My first collection of stories, Notes of a Mediocre Man: Stories of India and America, was recently published. There are 18 stories in the collection, and the traditional, linear stories were generally easier to write. However, the poetic stories (the "poems in prose") sometimes took thousands and thousands of hours each (yes, thousands), and sometimes did not get finished until over 20 years later. I would like to share a few lessons from these latter stories.
(1) "Munnu Shunnu"—This is the first story in the collection, about two brothers who come to school and do nothing but tell stories. The opening sentences of this story originally read as follows:
The two brothers in school, how can one forget them? Their ranks were the lowest in class. In sports they were the worst. And the stories they came in with, always the stories.
I liked this beginning and went with it. But I always kept running into trouble. I had a scene on the ranks of students in the class—and the boys' indifference to their own low ranks. I had a scene on the students playing sports, and the boys' poorness in it. I had a scene on the boys telling stories. But the proportions seemed all wrong, and it was unclear to me where the story was headed. It took me a long, long time to figure out that the best part of the story—the deepest part—was the boys telling their stories, and that what I needed to do was to have the boys tell these stories, and that the other things—their low ranks, their poorness in sports, and everything else—would have to be a subset of their telling stories.
The revised (and final) opening sentences of the story read as follows:
The two brothers in school, how can one forget them? Their ranks were the lowest in class. In sports they were the worst. But the stories they came in with, always the stories.
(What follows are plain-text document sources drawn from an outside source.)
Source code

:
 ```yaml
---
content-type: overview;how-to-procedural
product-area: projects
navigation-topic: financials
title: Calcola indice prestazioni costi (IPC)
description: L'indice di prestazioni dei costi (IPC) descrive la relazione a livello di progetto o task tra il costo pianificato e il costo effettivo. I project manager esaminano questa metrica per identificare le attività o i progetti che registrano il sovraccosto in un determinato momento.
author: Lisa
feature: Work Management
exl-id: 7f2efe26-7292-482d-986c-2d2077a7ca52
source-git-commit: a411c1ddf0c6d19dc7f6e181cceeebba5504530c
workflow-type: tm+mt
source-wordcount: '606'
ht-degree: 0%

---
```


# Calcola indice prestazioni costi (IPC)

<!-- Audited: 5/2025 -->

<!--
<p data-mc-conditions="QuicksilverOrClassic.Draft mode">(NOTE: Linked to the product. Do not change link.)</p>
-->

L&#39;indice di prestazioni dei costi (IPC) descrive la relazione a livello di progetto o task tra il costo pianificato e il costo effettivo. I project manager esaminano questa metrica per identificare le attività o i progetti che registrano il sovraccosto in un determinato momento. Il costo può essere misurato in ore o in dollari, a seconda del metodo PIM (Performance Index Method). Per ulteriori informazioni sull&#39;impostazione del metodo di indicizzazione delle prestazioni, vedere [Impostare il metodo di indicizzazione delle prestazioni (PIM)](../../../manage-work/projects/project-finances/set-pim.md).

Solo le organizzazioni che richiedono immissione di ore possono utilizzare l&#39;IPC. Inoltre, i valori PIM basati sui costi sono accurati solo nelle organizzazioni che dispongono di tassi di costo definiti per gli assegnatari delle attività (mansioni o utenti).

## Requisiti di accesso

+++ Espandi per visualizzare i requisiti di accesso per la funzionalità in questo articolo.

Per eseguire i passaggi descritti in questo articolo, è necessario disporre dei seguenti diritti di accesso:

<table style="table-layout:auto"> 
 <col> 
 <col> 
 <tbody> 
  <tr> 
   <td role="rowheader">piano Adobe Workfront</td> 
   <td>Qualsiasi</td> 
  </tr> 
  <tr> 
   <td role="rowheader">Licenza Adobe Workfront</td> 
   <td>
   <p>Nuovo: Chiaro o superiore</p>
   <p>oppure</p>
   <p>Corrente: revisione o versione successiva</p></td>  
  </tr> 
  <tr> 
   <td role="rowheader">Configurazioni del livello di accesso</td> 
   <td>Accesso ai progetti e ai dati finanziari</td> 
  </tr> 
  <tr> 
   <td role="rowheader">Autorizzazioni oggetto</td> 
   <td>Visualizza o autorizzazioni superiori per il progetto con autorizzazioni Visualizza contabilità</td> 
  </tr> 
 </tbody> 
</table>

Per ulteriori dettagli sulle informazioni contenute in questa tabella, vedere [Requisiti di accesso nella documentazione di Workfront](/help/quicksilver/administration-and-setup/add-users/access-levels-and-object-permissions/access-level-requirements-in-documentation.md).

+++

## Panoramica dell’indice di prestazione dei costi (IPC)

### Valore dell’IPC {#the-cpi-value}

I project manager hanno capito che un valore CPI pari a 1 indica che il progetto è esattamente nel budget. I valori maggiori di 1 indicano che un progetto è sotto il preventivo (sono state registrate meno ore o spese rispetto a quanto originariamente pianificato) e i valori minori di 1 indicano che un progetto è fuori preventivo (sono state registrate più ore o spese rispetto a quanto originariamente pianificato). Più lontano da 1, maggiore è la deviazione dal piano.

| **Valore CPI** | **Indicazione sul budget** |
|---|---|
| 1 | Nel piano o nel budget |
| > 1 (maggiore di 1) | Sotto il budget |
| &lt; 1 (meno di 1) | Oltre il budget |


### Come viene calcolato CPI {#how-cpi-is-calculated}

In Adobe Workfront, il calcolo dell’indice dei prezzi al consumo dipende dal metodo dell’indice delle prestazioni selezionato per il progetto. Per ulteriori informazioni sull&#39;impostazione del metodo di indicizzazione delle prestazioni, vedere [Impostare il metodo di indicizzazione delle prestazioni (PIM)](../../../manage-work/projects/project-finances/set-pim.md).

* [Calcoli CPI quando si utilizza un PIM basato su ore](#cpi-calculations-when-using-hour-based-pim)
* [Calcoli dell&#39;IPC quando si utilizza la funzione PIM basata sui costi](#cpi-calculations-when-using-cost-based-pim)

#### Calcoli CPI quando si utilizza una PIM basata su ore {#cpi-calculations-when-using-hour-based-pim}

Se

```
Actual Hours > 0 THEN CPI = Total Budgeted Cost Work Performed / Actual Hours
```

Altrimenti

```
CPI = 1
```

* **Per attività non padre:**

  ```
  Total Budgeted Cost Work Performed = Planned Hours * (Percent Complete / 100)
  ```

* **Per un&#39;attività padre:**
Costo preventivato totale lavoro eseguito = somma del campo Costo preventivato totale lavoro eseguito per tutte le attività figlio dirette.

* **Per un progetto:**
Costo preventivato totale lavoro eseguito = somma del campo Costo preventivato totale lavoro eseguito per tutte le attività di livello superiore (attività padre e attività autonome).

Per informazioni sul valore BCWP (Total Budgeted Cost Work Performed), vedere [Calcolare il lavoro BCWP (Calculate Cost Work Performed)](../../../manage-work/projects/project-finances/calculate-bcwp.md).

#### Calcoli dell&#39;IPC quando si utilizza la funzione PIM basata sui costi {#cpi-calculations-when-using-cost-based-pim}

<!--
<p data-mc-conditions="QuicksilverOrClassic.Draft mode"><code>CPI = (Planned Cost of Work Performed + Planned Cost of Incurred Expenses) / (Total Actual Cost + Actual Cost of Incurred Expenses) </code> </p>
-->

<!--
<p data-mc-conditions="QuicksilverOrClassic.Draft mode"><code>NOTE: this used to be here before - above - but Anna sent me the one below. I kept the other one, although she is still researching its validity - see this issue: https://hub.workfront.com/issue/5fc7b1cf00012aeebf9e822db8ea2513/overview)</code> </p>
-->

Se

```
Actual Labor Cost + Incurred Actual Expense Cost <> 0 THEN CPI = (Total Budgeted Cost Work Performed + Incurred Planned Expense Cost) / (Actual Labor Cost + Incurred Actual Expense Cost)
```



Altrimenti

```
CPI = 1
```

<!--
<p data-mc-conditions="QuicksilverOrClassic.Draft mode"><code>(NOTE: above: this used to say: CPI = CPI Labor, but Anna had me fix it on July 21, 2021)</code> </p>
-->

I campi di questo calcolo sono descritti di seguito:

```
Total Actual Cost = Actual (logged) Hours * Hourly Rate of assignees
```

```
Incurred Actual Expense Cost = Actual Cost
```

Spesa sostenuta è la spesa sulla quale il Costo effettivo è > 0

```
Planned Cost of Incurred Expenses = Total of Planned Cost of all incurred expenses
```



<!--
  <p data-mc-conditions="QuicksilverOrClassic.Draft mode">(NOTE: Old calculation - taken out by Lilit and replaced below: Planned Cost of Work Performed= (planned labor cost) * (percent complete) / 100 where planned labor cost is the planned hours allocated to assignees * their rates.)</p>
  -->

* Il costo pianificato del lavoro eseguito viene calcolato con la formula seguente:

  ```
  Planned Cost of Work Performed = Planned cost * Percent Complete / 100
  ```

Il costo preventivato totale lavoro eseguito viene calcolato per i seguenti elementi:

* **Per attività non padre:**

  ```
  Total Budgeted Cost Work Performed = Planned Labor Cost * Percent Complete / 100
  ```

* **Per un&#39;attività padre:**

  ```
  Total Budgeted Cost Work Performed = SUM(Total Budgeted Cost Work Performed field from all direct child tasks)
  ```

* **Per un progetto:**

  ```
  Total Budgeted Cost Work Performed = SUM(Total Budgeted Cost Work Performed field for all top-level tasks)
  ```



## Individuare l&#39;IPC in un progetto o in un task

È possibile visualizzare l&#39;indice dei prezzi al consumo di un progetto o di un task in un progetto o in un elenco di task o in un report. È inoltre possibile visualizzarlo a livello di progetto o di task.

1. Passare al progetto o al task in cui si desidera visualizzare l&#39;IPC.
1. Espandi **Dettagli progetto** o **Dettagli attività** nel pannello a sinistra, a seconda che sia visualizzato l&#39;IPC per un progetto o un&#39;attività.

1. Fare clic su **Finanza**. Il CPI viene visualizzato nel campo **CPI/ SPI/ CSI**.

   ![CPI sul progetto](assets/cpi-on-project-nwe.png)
The only change in the opening sentences was the And to the But. But what a world of difference this one change made. The rest was the courage to believe that it could work and that I could make it work. I would need little twists and turns to give the story momentum and keep it going. But the heart of the story was as simple as it could be: the boys would tell their stories (indeed they would often come bursting into class with their stories), and that was that. The final version of the story some people have called "poetic," "mythic," "incantatory." The key lesson for me was courage and perseverance. I persisted, I persisted, and I made it work. There was something here—a soul of something special—and I would not let it go.
(2) "Mother of Gulu"—This is the story about a woman who tells the story of her husband's death in the fighting that took place at the time of India's partition (in 1947) into India and Pakistan. Here are the opening lines of the story:
It was 1947, Bipan, a long time ago. The Muslims came, they killed him. Seven there were: three with knives, two with sticks, and the other two (did I tell you)—they kept watch at the door. Muslims they were, yes, and they killed him—they killed my husband.
The first six pages of this story—the woman beginning her story and telling it more or less in complete form—came easily. But then the question came up: What now? What next? Here again I struggled for years and years. I tried this direction, I tried that. The woman comes out of her grief, she doesn't come out of her grief. Finally I came to the only possible, the inevitable, conclusion: the woman would tell the same story again and again, indeed she would tell it until the end of time. Anything else would be to cheapen her experience, would be to cheapen her story.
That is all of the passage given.